- [Stored dataset items]
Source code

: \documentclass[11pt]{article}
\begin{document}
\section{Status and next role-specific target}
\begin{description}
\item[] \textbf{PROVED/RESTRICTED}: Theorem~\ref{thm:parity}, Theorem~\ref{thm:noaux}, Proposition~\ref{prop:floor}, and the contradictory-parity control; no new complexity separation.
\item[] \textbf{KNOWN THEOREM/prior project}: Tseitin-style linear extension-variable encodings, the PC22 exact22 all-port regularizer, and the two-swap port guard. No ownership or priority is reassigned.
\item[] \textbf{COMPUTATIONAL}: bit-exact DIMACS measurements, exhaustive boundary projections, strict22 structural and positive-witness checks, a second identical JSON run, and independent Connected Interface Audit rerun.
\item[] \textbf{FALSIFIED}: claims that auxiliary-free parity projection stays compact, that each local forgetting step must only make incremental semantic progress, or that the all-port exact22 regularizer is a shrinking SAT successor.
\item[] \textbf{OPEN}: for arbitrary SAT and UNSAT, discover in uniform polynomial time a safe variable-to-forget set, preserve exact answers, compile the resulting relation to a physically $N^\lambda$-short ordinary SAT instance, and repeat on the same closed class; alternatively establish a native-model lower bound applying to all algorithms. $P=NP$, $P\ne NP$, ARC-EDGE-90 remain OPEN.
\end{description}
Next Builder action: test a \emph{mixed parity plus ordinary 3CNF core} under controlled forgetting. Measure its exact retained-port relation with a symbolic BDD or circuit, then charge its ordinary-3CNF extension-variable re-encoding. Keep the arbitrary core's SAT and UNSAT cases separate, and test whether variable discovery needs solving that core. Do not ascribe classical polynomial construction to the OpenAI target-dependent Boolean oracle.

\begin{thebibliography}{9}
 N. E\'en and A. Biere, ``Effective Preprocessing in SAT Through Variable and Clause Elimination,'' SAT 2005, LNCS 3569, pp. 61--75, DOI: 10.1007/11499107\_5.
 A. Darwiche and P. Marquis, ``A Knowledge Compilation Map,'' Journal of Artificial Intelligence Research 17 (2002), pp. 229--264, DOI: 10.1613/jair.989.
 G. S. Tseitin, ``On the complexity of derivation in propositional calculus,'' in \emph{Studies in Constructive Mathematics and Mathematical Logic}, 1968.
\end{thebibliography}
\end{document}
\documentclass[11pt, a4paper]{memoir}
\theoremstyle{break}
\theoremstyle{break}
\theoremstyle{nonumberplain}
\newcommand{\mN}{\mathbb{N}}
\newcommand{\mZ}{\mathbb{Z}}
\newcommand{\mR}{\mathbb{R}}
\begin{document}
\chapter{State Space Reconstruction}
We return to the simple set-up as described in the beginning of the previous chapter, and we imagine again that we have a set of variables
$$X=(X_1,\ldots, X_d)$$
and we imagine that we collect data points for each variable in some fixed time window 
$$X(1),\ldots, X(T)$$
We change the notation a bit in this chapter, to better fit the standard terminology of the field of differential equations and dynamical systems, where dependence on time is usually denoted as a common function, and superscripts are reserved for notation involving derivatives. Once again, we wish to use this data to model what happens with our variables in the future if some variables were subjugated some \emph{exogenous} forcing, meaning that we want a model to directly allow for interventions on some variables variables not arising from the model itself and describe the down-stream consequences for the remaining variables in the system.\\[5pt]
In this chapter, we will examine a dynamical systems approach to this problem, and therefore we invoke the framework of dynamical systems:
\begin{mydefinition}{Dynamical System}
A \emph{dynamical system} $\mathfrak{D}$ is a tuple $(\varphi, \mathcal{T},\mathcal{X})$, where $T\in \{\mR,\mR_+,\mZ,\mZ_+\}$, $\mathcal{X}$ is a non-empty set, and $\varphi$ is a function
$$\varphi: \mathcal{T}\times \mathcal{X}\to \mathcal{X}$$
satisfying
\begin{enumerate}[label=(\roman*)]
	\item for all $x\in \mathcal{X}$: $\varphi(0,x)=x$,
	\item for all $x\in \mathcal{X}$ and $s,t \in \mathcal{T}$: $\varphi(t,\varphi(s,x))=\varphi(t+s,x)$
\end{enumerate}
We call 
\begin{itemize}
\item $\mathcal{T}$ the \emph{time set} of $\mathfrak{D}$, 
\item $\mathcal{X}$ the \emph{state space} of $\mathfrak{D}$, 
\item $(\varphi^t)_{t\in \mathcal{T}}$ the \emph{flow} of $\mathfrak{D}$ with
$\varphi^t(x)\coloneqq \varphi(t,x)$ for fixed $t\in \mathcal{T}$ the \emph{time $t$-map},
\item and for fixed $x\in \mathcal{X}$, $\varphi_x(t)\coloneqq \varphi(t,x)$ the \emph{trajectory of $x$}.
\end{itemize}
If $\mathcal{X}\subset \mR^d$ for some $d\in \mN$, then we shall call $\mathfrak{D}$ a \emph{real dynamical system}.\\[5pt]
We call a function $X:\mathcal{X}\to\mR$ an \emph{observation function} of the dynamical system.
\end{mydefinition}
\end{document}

- [WHAT THE EXERCISE ASKS] All of the data needs to be repeated exactly.

- [REPLY]
Source code

: \documentclass[11pt]{article}
\begin{document}
\section{Status and next role-specific target}
\begin{description}
\item[] \textbf{PROVED/RESTRICTED}: Theorem~\ref{thm:parity}, Theorem~\ref{thm:noaux}, Proposition~\ref{prop:floor}, and the contradictory-parity control; no new complexity separation.
\item[] \textbf{KNOWN THEOREM/prior project}: Tseitin-style linear extension-variable encodings, the PC22 exact22 all-port regularizer, and the two-swap port guard. No ownership or priority is reassigned.
\item[] \textbf{COMPUTATIONAL}: bit-exact DIMACS measurements, exhaustive boundary projections, strict22 structural and positive-witness checks, a second identical JSON run, and independent Connected Interface Audit rerun.
\item[] \textbf{FALSIFIED}: claims that auxiliary-free parity projection stays compact, that each local forgetting step must only make incremental semantic progress, or that the all-port exact22 regularizer is a shrinking SAT successor.
\item[] \textbf{OPEN}: for arbitrary SAT and UNSAT, discover in uniform polynomial time a safe variable-to-forget set, preserve exact answers, compile the resulting relation to a physically $N^\lambda$-short ordinary SAT instance, and repeat on the same closed class; alternatively establish a native-model lower bound applying to all algorithms. $P=NP$, $P\ne NP$, ARC-EDGE-90 remain OPEN.
\end{description}
Next Builder action: test a \emph{mixed parity plus ordinary 3CNF core} under controlled forgetting. Measure its exact retained-port relation with a symbolic BDD or circuit, then charge its ordinary-3CNF extension-variable re-encoding. Keep the arbitrary core's SAT and UNSAT cases separate, and test whether variable discovery needs solving that core. Do not ascribe classical polynomial construction to the OpenAI target-dependent Boolean oracle.

\begin{thebibliography}{9}
 N. E\'en and A. Biere, ``Effective Preprocessing in SAT Through Variable and Clause Elimination,'' SAT 2005, LNCS 3569, pp. 61--75, DOI: 10.1007/11499107\_5.
 A. Darwiche and P. Marquis, ``A Knowledge Compilation Map,'' Journal of Artificial Intelligence Research 17 (2002), pp. 229--264, DOI: 10.1613/jair.989.
 G. S. Tseitin, ``On the complexity of derivation in propositional calculus,'' in \emph{Studies in Constructive Mathematics and Mathematical Logic}, 1968.
\end{thebibliography}
\end{document}
\documentclass[11pt, a4paper]{memoir}
\theoremstyle{break}
\theoremstyle{break}
\theoremstyle{nonumberplain}
\newcommand{\mN}{\mathbb{N}}
\newcommand{\mZ}{\mathbb{Z}}
\newcommand{\mR}{\mathbb{R}}
\begin{document}
\chapter{State Space Reconstruction}
We return to the simple set-up as described in the beginning of the previous chapter, and we imagine again that we have a set of variables
$$X=(X_1,\ldots, X_d)$$
and we imagine that we collect data points for each variable in some fixed time window 
$$X(1),\ldots, X(T)$$
We change the notation a bit in this chapter, to better fit the standard terminology of the field of differential equations and dynamical systems, where dependence on time is usually denoted as a common function, and superscripts are reserved for notation involving derivatives. Once again, we wish to use this data to model what happens with our variables in the future if some variables were subjugated some \emph{exogenous} forcing, meaning that we want a model to directly allow for interventions on some variables variables not arising from the model itself and describe the down-stream consequences for the remaining variables in the system.\\[5pt]
In this chapter, we will examine a dynamical systems approach to this problem, and therefore we invoke the framework of dynamical systems:
\begin{mydefinition}{Dynamical System}
A \emph{dynamical system} $\mathfrak{D}$ is a tuple $(\varphi, \mathcal{T},\mathcal{X})$, where $T\in \{\mR,\mR_+,\mZ,\mZ_+\}$, $\mathcal{X}$ is a non-empty set, and $\varphi$ is a function
$$\varphi: \mathcal{T}\times \mathcal{X}\to \mathcal{X}$$
satisfying
\begin{enumerate}[label=(\roman*)]
	\item for all $x\in \mathcal{X}$: $\varphi(0,x)=x$,
	\item for all $x\in \mathcal{X}$ and $s,t \in \mathcal{T}$: $\varphi(t,\varphi(s,x))=\varphi(t+s,x)$
\end{enumerate}
We call 
\begin{itemize}
\item $\mathcal{T}$ the \emph{time set} of $\mathfrak{D}$, 
\item $\mathcal{X}$ the \emph{state space} of $\mathfrak{D}$, 
\item $(\varphi^t)_{t\in \mathcal{T}}$ the \emph{flow} of $\mathfrak{D}$ with
$\varphi^t(x)\coloneqq \varphi(t,x)$ for fixed $t\in \mathcal{T}$ the \emph{time $t$-map},
\item and for fixed $x\in \mathcal{X}$, $\varphi_x(t)\coloneqq \varphi(t,x)$ the \emph{trajectory of $x$}.
\end{itemize}
If $\mathcal{X}\subset \mR^d$ for some $d\in \mN$, then we shall call $\mathfrak{D}$ a \emph{real dynamical system}.\\[5pt]
We call a function $X:\mathcal{X}\to\mR$ an \emph{observation function} of the dynamical system.
\end{mydefinition}
\end{document}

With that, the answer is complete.